(高温になると、n形半導体でなくなる!)

  半導体が使いものになるためには、p形とn形、言いかえると、正孔か電子が多数キャリアとして存在することが必要です。 ここで、もう一度復習すると、

Point!
  n形半導体:電子密度が正孔密度に比べて大きなもの(多数キャリアが電子)
  p形半導体:正孔密度が電子密度に比べて大きなもの(多数キャリアが正孔)

n形半導体中には、通常電子が多数存在します。 ここで、’通常’とは、ふだん私達が使う温度(人間が生活している気温程度)のことを言います。 もっと高温になるとどうなるのでしょうか。

Point!
  (n形半導体の電子密度)=(ドナー不純物原子密度)+(真性キャリア密度)

真性キャリアとは、熱エネルギーによって原子の結合が切れて生じた電子のことを言うのでしたね。 この真性キャリア密度は、室温程度ではほとんど無視できるほど小さいのですが、先に述べたように、温度が非常に高くなると、つまり数百度の温度になると、不純物から供給される電子と同程度かそれ以上になってきます。 その時、室温で小数キャリア密度であった正孔は、真性キャリア密度に等しくなります。 と言うことは、……。 つまり、

Point!
  ドナー不純物をわざと混ぜて、n形半導体として使いたかったものでも、非常に温度を高くすると、電子と正孔が同じだけたくさんできる!

  このようなことが起きる温度では、p形半導体でも同様のことが生じます。 p形半導体も、非常に高温になると、電子と正孔が熱エネルギーによって同じ量だけたくさん生じます。

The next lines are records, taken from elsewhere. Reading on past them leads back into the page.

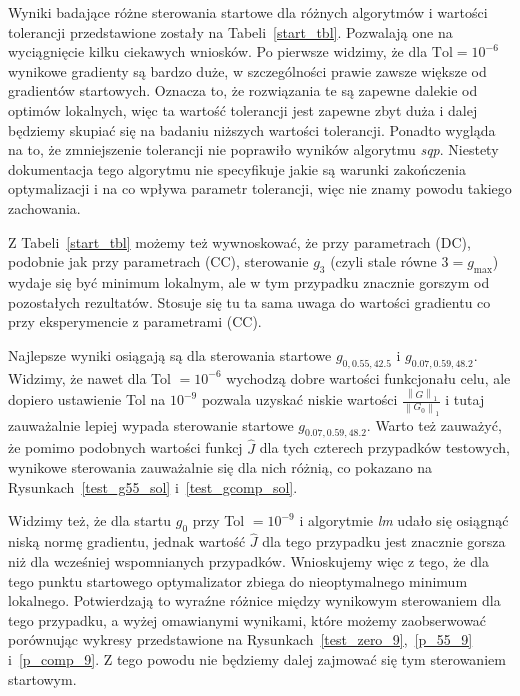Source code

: \documentclass[11pt]{article}
\newcommand{\norm}[1]{\left\lVert#1\right\rVert}
\begin{document}
Wyniki badające różne sterowania startowe dla różnych algorytmów i wartości tolerancji przedstawione zostały na Tabeli~\ref{start_tbl}. Pozwalają one na wyciągnięcie kilku ciekawych wniosków. Po pierwsze widzimy, że dla $\text{Tol} = 10^{-6}$ wynikowe gradienty są bardzo duże, w szczególności prawie zawsze większe od gradientów startowych. Oznacza to, że rozwiązania te są zapewne dalekie od optimów lokalnych, więc ta wartość tolerancji jest zapewne zbyt duża i dalej będziemy skupiać się na badaniu niższych wartości tolerancji. Ponadto wygląda na to, że zmniejszenie tolerancji nie poprawiło wyników algorytmu {\it sqp}. Niestety dokumentacja tego algorytmu nie specyfikuje jakie są warunki zakończenia optymalizacji i na co wpływa parametr tolerancji, więc nie znamy powodu takiego zachowania.

Z Tabeli~\ref{start_tbl} możemy też wywnoskować, że przy parametrach (DC), podobnie jak przy parametrach (CC), sterowanie $g_3$ (czyli stale równe $3 = g_{\max}$) wydaje się być minimum lokalnym, ale w tym przypadku znacznie gorszym od pozostałych rezultatów. Stosuje się tu ta sama uwaga do wartości gradientu co przy eksperymencie z parametrami (CC).

Najlepsze wyniki osiągają są dla sterowania startowe $g_{0,0.55,42.5}$ i $g_{0.07,0.59,48.2}$. Widzimy, że nawet dla Tol $= 10^{-6}$ wychodzą dobre wartości funkcjonału celu, ale dopiero ustawienie Tol na $10^{-9}$ pozwala uzyskać niskie wartości $\frac{\norm{G}_1}{\norm{G_0}_1}$ i tutaj zauważalnie lepiej wypada sterowanie startowe $g_{0.07,0.59,48.2}$. Warto też zauważyć, że pomimo podobnych wartości funkcj $\hat{J}$ dla tych czterech przypadków testowych, wynikowe sterowania zauważalnie się dla nich różnią, co pokazano na Rysunkach~\ref{test_g55_sol} i~\ref{test_gcomp_sol}.

Widzimy też, że dla startu $g_0$ przy Tol $= 10^{-9}$ i algorytmie {\it lm\/} udało się osiągnąć niską normę gradientu, jednak wartość $\hat{J}$ dla tego przypadku jest znacznie gorsza niż dla wcześniej wspomnianych przypadków. Wnioskujemy więc z tego, że dla tego punktu startowego optymalizator zbiega do nieoptymalnego minimum lokalnego. Potwierdzają to wyraźne różnice między wynikowym sterowaniem dla tego przypadku, a wyżej omawianymi wynikami, które możemy zaobserwować porównując wykresy przedstawione na Rysunkach~\ref{test_zero_9},~\ref{p_55_9} i~\ref{p_comp_9}. Z tego powodu nie będziemy dalej zajmować się tym sterowaniem startowym.
\end{document}

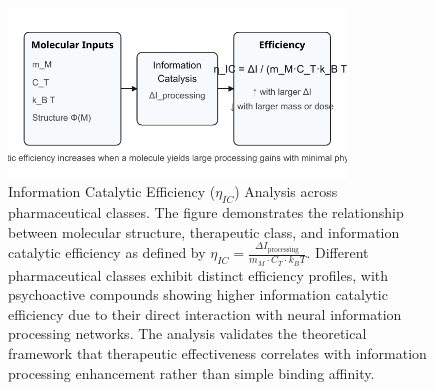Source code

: \begin{figure}[htbp]
\centering
\includegraphics[width=0.8\textwidth]{images/info_catalysis_eta.pdf}
\caption{Information Catalytic Efficiency ($\eta_{IC}$) Analysis across pharmaceutical classes. The figure demonstrates the relationship between molecular structure, therapeutic class, and information catalytic efficiency as defined by $\eta_{IC} = \frac{\Delta I_{\text{processing}}}{m_M \cdot C_T \cdot k_B T}$. Different pharmaceutical classes exhibit distinct efficiency profiles, with psychoactive compounds showing higher information catalytic efficiency due to their direct interaction with neural information processing networks. The analysis validates the theoretical framework that therapeutic effectiveness correlates with information processing enhancement rather than simple binding affinity.}
\label{fig:info_catalysis_eta}
\end{figure}


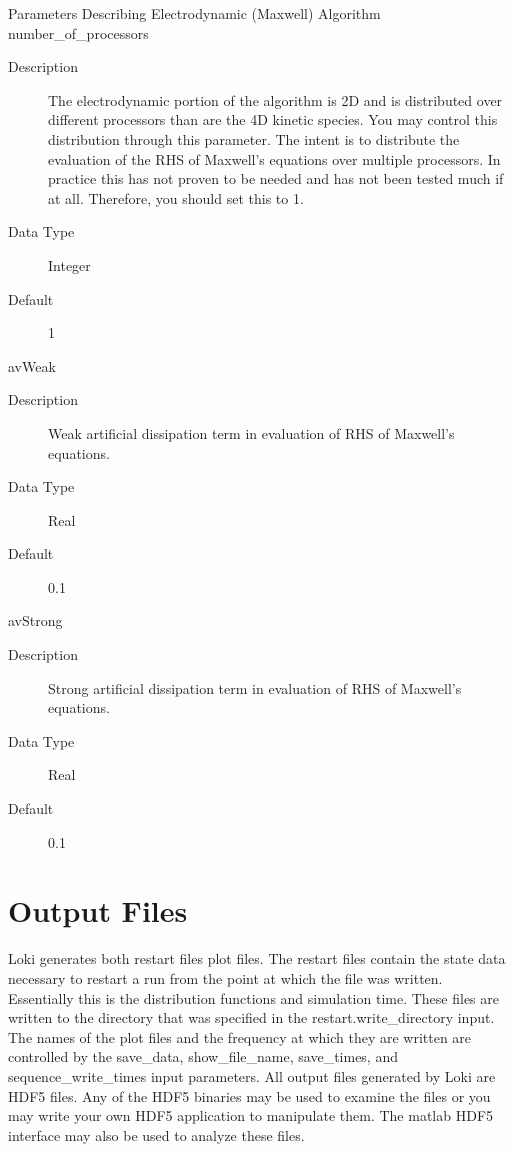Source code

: \documentclass[11pt]{amsart}
\begin{document}
\noindent Parameters Describing Electrodynamic (Maxwell) Algorithm \\
\indent number\_of\_processors
\begin{description}
\item [Description] The electrodynamic portion of the algorithm is 2D and is
distributed over different processors than are the 4D kinetic species.  You
may control this distribution through this parameter.  The intent is to
distribute the evaluation of the RHS of Maxwell's equations over multiple
processors.  In practice this has not proven to be needed and has not been
tested much if at all.  Therefore, you should set this to 1.
\item [Data Type] Integer
\item [Default] 1
\end{description}

avWeak
\begin{description}
\item [Description] Weak artificial dissipation term in evaluation of RHS of
Maxwell's equations.
\item [Data Type] Real
\item [Default] 0.1
\end{description}

avStrong
\begin{description}
\item [Description] Strong artificial dissipation term in evaluation of RHS of
Maxwell's equations.
\item [Data Type] Real
\item [Default] 0.1
\end{description}

\section*{Output Files}
Loki generates both restart files plot files.  The restart files contain the
state data necessary to restart a run from the point at which the file was
written.  Essentially this is the distribution functions and simulation time.
These files are written to the directory that was specified in the
restart.write\_directory input.  The names of the plot files and the frequency
at which they are written are controlled by the save\_data, show\_file\_name,
save\_times, and sequence\_write\_times input parameters.  All output files
generated by Loki are HDF5 files.  Any of the HDF5 binaries may be used to
examine the files or you may write your own HDF5 application to manipulate
them.  The matlab HDF5 interface may also be used to analyze these files.
\end{document}
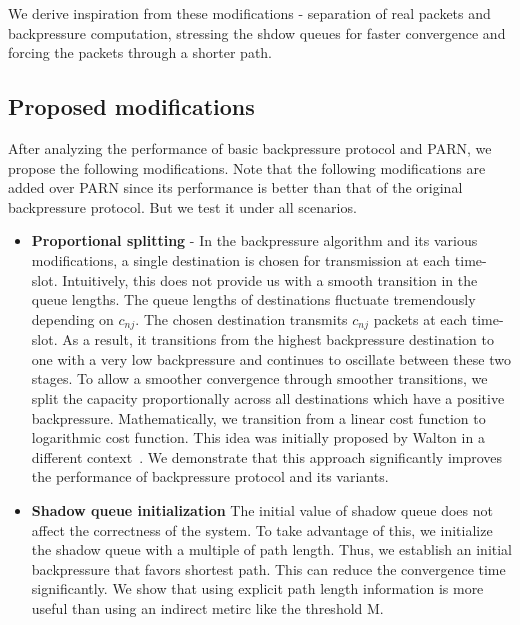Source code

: We derive inspiration from these modifications - separation of real packets and backpressure computation, stressing the shdow queues for faster convergence and forcing the packets through a shorter path.

\subsection{Proposed modifications}
After analyzing the performance of basic backpressure protocol and PARN, we propose the following modifications. Note that the following modifications are added over PARN since its performance is better than that of the original backpressure protocol. But we test it under all scenarios.

\begin{itemize}
\item \textbf{Proportional splitting} - In the backpressure algorithm and its various modifications, a single destination is chosen for transmission at each time-slot. Intuitively, this does not provide us with a smooth transition in the queue lengths. The queue lengths of destinations fluctuate tremendously depending on $c_{nj}$. The chosen destination transmits $c_{nj}$ packets at each time-slot. As a result, it transitions from the highest backpressure destination to one with a very low backpressure and continues to oscillate between these two stages. To allow a smoother convergence through smoother transitions, we split the capacity proportionally across all destinations which have a positive backpressure. Mathematically, we transition from a linear cost function to logarithmic cost function. This idea was initially proposed by Walton in a different context~\cite{walton}. We demonstrate that this approach significantly improves the performance of backpressure protocol and its variants.
   
\item \textbf{Shadow queue initialization}  The initial value of shadow queue does not affect the correctness of the system. To take advantage of this, we initialize the shadow queue with a multiple of path length. Thus, we establish an initial backpressure that favors shortest path. This can reduce the convergence time significantly. We show that using explicit path length information is more useful than using an indirect metirc like the threshold M.

\end{itemize}
 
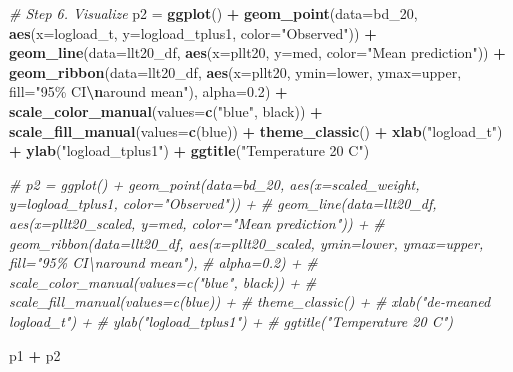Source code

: \documentclass[
]{article}
\newenvironment{Shaded}{\begin{snugshade}}{\end{snugshade}}
\newcommand{\AttributeTok}[1]{\textcolor[rgb]{0.13,0.29,0.53}{#1}}
\newcommand{\CommentTok}[1]{\textcolor[rgb]{0.56,0.35,0.01}{\textit{#1}}}
\newcommand{\FloatTok}[1]{\textcolor[rgb]{0.00,0.00,0.81}{#1}}
\newcommand{\FunctionTok}[1]{\textcolor[rgb]{0.13,0.29,0.53}{\textbf{#1}}}
\newcommand{\NormalTok}[1]{#1}
\newcommand{\OtherTok}[1]{\textcolor[rgb]{0.56,0.35,0.01}{#1}}
\newcommand{\SpecialCharTok}[1]{\textcolor[rgb]{0.81,0.36,0.00}{\textbf{#1}}}
\newcommand{\StringTok}[1]{\textcolor[rgb]{0.31,0.60,0.02}{#1}}
\begin{document}
\begin{Shaded}
\begin{Highlighting}[]
\CommentTok{\# Step 6. Visualize}
\NormalTok{p2 }\OtherTok{=} \FunctionTok{ggplot}\NormalTok{() }\SpecialCharTok{+} \FunctionTok{geom\_point}\NormalTok{(}\AttributeTok{data=}\NormalTok{bd\_20, }\FunctionTok{aes}\NormalTok{(}\AttributeTok{x=}\NormalTok{logload\_t, }\AttributeTok{y=}\NormalTok{logload\_tplus1, }\AttributeTok{color=}\StringTok{"Observed"}\NormalTok{)) }\SpecialCharTok{+}
           \FunctionTok{geom\_line}\NormalTok{(}\AttributeTok{data=}\NormalTok{llt20\_df, }\FunctionTok{aes}\NormalTok{(}\AttributeTok{x=}\NormalTok{pllt20, }\AttributeTok{y=}\NormalTok{med, }\AttributeTok{color=}\StringTok{"Mean prediction"}\NormalTok{)) }\SpecialCharTok{+}
           \FunctionTok{geom\_ribbon}\NormalTok{(}\AttributeTok{data=}\NormalTok{llt20\_df, }\FunctionTok{aes}\NormalTok{(}\AttributeTok{x=}\NormalTok{pllt20, }\AttributeTok{ymin=}\NormalTok{lower, }\AttributeTok{ymax=}\NormalTok{upper, }\AttributeTok{fill=}\StringTok{"95\% CI}\SpecialCharTok{\textbackslash{}n}\StringTok{around mean"}\NormalTok{),}
                                         \AttributeTok{alpha=}\FloatTok{0.2}\NormalTok{) }\SpecialCharTok{+}
           \FunctionTok{scale\_color\_manual}\NormalTok{(}\AttributeTok{values=}\FunctionTok{c}\NormalTok{(}\StringTok{"blue"}\NormalTok{, }\StringTok{\textquotesingle{}black\textquotesingle{}}\NormalTok{)) }\SpecialCharTok{+}
           \FunctionTok{scale\_fill\_manual}\NormalTok{(}\AttributeTok{values=}\FunctionTok{c}\NormalTok{(}\StringTok{\textquotesingle{}blue\textquotesingle{}}\NormalTok{)) }\SpecialCharTok{+}
           \FunctionTok{theme\_classic}\NormalTok{() }\SpecialCharTok{+}
           \FunctionTok{xlab}\NormalTok{(}\StringTok{"logload\_t"}\NormalTok{) }\SpecialCharTok{+}
       \FunctionTok{ylab}\NormalTok{(}\StringTok{"logload\_tplus1"}\NormalTok{) }\SpecialCharTok{+}
       \FunctionTok{ggtitle}\NormalTok{(}\StringTok{"Temperature 20 C"}\NormalTok{)}

\CommentTok{\# p2 = ggplot() + geom\_point(data=bd\_20, aes(x=scaled\_weight, y=logload\_tplus1, color="Observed")) +}
\CommentTok{\#          geom\_line(data=llt20\_df, aes(x=pllt20\_scaled, y=med, color="Mean prediction")) + }
\CommentTok{\#          geom\_ribbon(data=llt20\_df, aes(x=pllt20\_scaled, ymin=lower, ymax=upper, fill="95\% CI\textbackslash{}naround mean"), }
\CommentTok{\#                                        alpha=0.2) +}
\CommentTok{\#          scale\_color\_manual(values=c("blue", \textquotesingle{}black\textquotesingle{})) +}
\CommentTok{\#          scale\_fill\_manual(values=c(\textquotesingle{}blue\textquotesingle{})) +}
\CommentTok{\#          theme\_classic() +}
\CommentTok{\#          xlab("de{-}meaned logload\_t") + }
\CommentTok{\#        ylab("logload\_tplus1") +}
\CommentTok{\#        ggtitle("Temperature 20 C")}

\NormalTok{p1 }\SpecialCharTok{+}\NormalTok{ p2}
\end{Highlighting}
\end{Shaded}
\end{document}
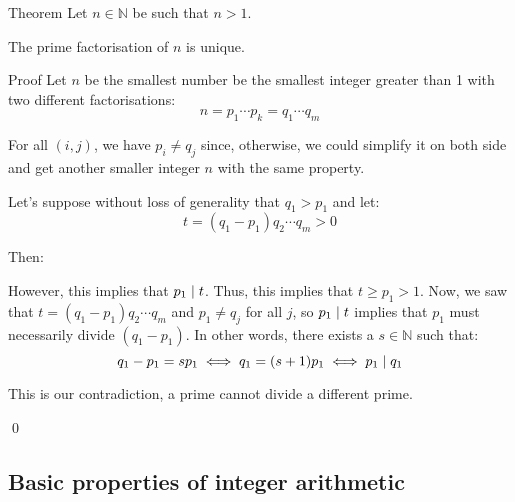 \documentclass[a4paper]{article}
\begin{document}
\begin{parag}{Theorem}
    Let $n \in \mathbb{N}$ be such that $n > 1$. 

    The prime factorisation of $n$ is unique.

    \begin{subparag}{Proof}
        Let $n$ be the smallest number be the smallest integer greater than 1 with two different factorisations: 
        \[n = p_1 \cdots p_k = q_1 \cdots q_m\]
        
        For all $\left(i, j\right)$, we have $p_i \neq q_j$ since, otherwise, we could simplify it on both side and get another smaller integer $n$ with the same property. 

        Let's suppose without loss of generality that $q_1 > p_1$ and let:
        \[t = \left(q_1 - p_1\right)q_2 \cdots q_m > 0\]

        Then: 
        
        However, this implies that $p_1 \mid t$. Thus, this implies that $t \geq p_1 > 1$. Now, we saw that $t = \left(q_1 - p_1\right)q_2 \cdots q_m$ and $p_1 \neq q_j$ for all $j$, so $p_1 \mid t$ implies that $p_1$ must necessarily divide $\left(q_1 - p_1\right)$. In other words, there exists a $s \in \mathbb{N}$ such that: 
        \[q_1 - p_1 = sp_1 \iff q_1 = \left(s+1\right)p_1 \iff p_1 \divides q_1\]

        This is our contradiction, a prime cannot divide a different prime.

        \qed
    \end{subparag}
\end{parag}

\subsection{Basic properties of integer arithmetic}
\end{document}
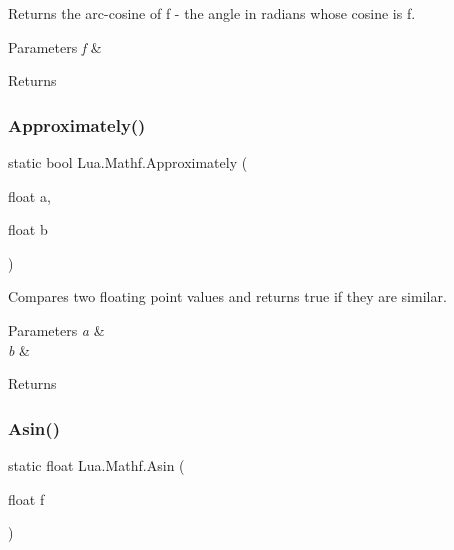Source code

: Returns the arc-\/cosine of f -\/ the angle in radians whose cosine is f. 


\begin{DoxyParams}{Parameters}
{\em f} & \\
\hline
\end{DoxyParams}
\begin{DoxyReturn}{Returns}

\end{DoxyReturn}
\mbox{\label{class_lua_1_1_mathf_a2a53d9e05a8d05eaa05d1fced26906e6}} 
\subsubsection{\texorpdfstring{Approximately()}{Approximately()}}
{\footnotesize\ttfamily static bool Lua.\+Mathf.\+Approximately (\begin{DoxyParamCaption}\item[{float}]{a,  }\item[{float}]{b }\end{DoxyParamCaption})\hspace{0.3cm}{\ttfamily [static]}}



Compares two floating point values and returns true if they are similar. 


\begin{DoxyParams}{Parameters}
{\em a} & \\
\hline
{\em b} & \\
\hline
\end{DoxyParams}
\begin{DoxyReturn}{Returns}

\end{DoxyReturn}
\mbox{\label{class_lua_1_1_mathf_a85731b3f55f246a46df2a2f40bc87ae7}} 
\subsubsection{\texorpdfstring{Asin()}{Asin()}}
{\footnotesize\ttfamily static float Lua.\+Mathf.\+Asin (\begin{DoxyParamCaption}\item[{float}]{f }\end{DoxyParamCaption})\hspace{0.3cm}{\ttfamily [static]}}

  これまでの話から、半導体を高温にするとどのようなことが起きるかを見てみると、

  <室温>

p形半導体の中 正孔が電子に比べて圧倒的に多い
n形半導体の中 電子が正孔に比べて圧倒的に多い
p形とn形を接合させると、正孔と電子がそれぞれ多い領域が形成できる。
ダイオードやトランジスタなどの素子が正常に動作し、コンピュータなどが使用できる。

  <高温>

p形半導体の中 熱エネルギーによって非常に多くの電子と正孔が同じ程度の量できる。 多数キャリアと小数キャリアの区別がなくなる。
n形半導体の中 p形半導体と同様。 多数キャリアと小数キャリアの区別がなくなる。
p形とn形を接合させても、既にp形、n形と区別できない二つのものを接合しただけになる。
ダイオードなどが正常に働かず、コンピュータが思ったように動かない。 いわゆる、”暴走”状態になってしまう! 熱を加えたことによる温度上昇が原因な為に、”熱暴走”と呼ばれたりする。

  CPUが熱くなりすぎるのを防がないと、上のような”熱暴走”を生じてしまい、リセットスイッチのお世話になることになってしまうのです。 パソコンの中でいつも”風車”が回っているのは、CPUを空冷するためなのです。 改造パソコンは、CPUが熱くなりすぎるので、さらに水冷装置が必要なのです。 くれぐれも、改造によってデータ、ソフトウエア、ハードウエアが壊れてもそれは自分の責任だということを、肝に命じておいて下さい。